Start of Records provided

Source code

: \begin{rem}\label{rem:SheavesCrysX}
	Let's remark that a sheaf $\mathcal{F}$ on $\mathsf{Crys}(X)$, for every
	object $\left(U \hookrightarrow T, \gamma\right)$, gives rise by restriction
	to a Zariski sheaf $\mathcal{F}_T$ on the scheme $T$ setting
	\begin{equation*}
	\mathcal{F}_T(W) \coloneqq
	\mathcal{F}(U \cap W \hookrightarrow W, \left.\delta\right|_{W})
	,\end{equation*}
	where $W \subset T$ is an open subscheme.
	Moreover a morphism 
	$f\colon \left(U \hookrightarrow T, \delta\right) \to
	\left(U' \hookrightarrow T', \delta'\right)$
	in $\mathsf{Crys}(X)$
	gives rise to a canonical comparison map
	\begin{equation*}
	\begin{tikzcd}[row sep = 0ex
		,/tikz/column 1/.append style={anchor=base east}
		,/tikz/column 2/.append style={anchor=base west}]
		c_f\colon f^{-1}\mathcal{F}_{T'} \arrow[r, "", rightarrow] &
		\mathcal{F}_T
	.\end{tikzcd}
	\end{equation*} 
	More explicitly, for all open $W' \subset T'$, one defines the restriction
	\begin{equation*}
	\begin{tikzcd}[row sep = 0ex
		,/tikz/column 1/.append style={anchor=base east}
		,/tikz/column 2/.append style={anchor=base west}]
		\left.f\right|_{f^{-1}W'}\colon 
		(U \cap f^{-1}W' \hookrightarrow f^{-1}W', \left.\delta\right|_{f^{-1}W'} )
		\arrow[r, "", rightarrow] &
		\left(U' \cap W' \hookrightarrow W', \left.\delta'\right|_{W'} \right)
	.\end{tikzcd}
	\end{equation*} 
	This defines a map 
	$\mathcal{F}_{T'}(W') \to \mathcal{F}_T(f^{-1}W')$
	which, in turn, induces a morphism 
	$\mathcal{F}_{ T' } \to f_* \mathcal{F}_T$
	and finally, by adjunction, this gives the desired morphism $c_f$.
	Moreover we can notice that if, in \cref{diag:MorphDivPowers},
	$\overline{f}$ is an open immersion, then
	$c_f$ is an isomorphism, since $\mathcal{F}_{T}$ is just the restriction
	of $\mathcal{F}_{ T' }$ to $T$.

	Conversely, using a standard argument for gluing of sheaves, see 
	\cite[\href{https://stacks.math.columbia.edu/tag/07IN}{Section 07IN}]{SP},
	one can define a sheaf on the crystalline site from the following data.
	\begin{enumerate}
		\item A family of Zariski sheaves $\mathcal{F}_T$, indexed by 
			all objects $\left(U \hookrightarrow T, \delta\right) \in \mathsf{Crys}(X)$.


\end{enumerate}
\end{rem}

End of Records provided

**Problem requirements**.
Set the whole listing down again so that it matches the original exactly.

**Result of this exercise**.
Source code

: \begin{rem}\label{rem:SheavesCrysX}
	Let's remark that a sheaf $\mathcal{F}$ on $\mathsf{Crys}(X)$, for every
	object $\left(U \hookrightarrow T, \gamma\right)$, gives rise by restriction
	to a Zariski sheaf $\mathcal{F}_T$ on the scheme $T$ setting
	\begin{equation*}
	\mathcal{F}_T(W) \coloneqq
	\mathcal{F}(U \cap W \hookrightarrow W, \left.\delta\right|_{W})
	,\end{equation*}
	where $W \subset T$ is an open subscheme.
	Moreover a morphism 
	$f\colon \left(U \hookrightarrow T, \delta\right) \to
	\left(U' \hookrightarrow T', \delta'\right)$
	in $\mathsf{Crys}(X)$
	gives rise to a canonical comparison map
	\begin{equation*}
	\begin{tikzcd}[row sep = 0ex
		,/tikz/column 1/.append style={anchor=base east}
		,/tikz/column 2/.append style={anchor=base west}]
		c_f\colon f^{-1}\mathcal{F}_{T'} \arrow[r, "", rightarrow] &
		\mathcal{F}_T
	.\end{tikzcd}
	\end{equation*} 
	More explicitly, for all open $W' \subset T'$, one defines the restriction
	\begin{equation*}
	\begin{tikzcd}[row sep = 0ex
		,/tikz/column 1/.append style={anchor=base east}
		,/tikz/column 2/.append style={anchor=base west}]
		\left.f\right|_{f^{-1}W'}\colon 
		(U \cap f^{-1}W' \hookrightarrow f^{-1}W', \left.\delta\right|_{f^{-1}W'} )
		\arrow[r, "", rightarrow] &
		\left(U' \cap W' \hookrightarrow W', \left.\delta'\right|_{W'} \right)
	.\end{tikzcd}
	\end{equation*} 
	This defines a map 
	$\mathcal{F}_{T'}(W') \to \mathcal{F}_T(f^{-1}W')$
	which, in turn, induces a morphism 
	$\mathcal{F}_{ T' } \to f_* \mathcal{F}_T$
	and finally, by adjunction, this gives the desired morphism $c_f$.
	Moreover we can notice that if, in \cref{diag:MorphDivPowers},
	$\overline{f}$ is an open immersion, then
	$c_f$ is an isomorphism, since $\mathcal{F}_{T}$ is just the restriction
	of $\mathcal{F}_{ T' }$ to $T$.

	Conversely, using a standard argument for gluing of sheaves, see 
	\cite[\href{https://stacks.math.columbia.edu/tag/07IN}{Section 07IN}]{SP},
	one can define a sheaf on the crystalline site from the following data.
	\begin{enumerate}
		\item A family of Zariski sheaves $\mathcal{F}_T$, indexed by 
			all objects $\left(U \hookrightarrow T, \delta\right) \in \mathsf{Crys}(X)$.


\end{enumerate}
\end{rem}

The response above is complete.